Database Features

Each time you start an upload, pneumatic creates a table called uploads in a SQLite database in a folder called pneumatic_db in the current directory. The uploads table captures the following local file data plus data from DocumentCloud’s API response:

  • id: The unique document id stored by DocumentCloud. Typically, it’s in the form of a number followed by several words. e.g. 12345-some-document-title.
  • title: The document’s title.
  • file_name: Name of the file submitted for upload.
  • full_path: The full directory path to the file, including the file name.
  • upload_time: Timestamp indicating the time of upload.
  • pages: The number of pages in the document.
  • file_hash: A unique identifier calculated based on the document. Useful for finding identical documents.
  • result: HTTP response code from DocumentCloud. 200 indicates success.
  • canonical_url: The URL to the document displayed in the viewer on DocumentCloud.
  • pdf_url: The URL to the PDF.
  • text_url: The URL to the extracted text of the document.
  • exclude_flag: Flag indicating whether pneumatic excluded the file from being uploaded. For information on why files might be excluded, see the documentation on File Exclusions.
  • exclude_reason: The reason a file was excluded from upload.
  • error_msg: Server error message if upload attempt failed.

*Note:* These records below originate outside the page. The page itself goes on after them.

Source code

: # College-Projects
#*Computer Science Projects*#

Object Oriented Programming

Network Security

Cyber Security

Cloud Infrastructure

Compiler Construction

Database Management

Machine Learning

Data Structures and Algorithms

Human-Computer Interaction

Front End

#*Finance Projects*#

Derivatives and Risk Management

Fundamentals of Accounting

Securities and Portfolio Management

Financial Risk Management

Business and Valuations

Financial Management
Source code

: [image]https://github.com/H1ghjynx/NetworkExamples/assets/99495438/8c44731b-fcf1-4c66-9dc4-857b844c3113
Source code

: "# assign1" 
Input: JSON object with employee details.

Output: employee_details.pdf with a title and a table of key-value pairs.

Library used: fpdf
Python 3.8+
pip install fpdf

Printing the database name and location

After you initiate a DocumentCloudUploader object and begin the upload, you can instruct pneumatic to print the path to and name of the database file:

uploader.db.print_db_name()

Viewing database contents

There are number of tools available for viewing and querying the SQLite database’s contents. One example that’s simple to use is the DB Browser for SQLite GUI app, available for Windows and macOS. If you prefer to work from the command line, see the SQLite command line app documentation.

pneumatic also provides a method to dump the database to a CSV file, which you can open with Excel or other applications. To dump the database to CSV in the same script where you initiated an upload client, use the following:

uploader.db.dump_to_csv()

If you’re coming back to an old database, or you forgot to dump the CSV while the object was alive, you can still dump to a CSV by importing a Database() object:

from pneumatic import Database

db = Database()
db.dump_to_csv('path/to/file.db')

Updating database contents

The API response to a DocumentCloud upload does not include values for pages or file_hash. These are calculated as part of DocumentCloud’s processing of the document. Once your documents are finished processing, you can use pneumatic to retrieve those values by using the update_processed_files method.

You can use the method in a current session, which will update the database active in the session, or you can pass in the name of any other database file pneumatic created.

To process an older database:

from pneumatic import DocumentCloudUploader

uploader = DocumentCloudUploader('person@example.com', 'your-password')
uploader.update_processed_files('path/to/file.db')

To use within the current session:

uploader.update_processed_files()

Note that using this method within a current session may not retrieve all file information if it’s run before files are done processing.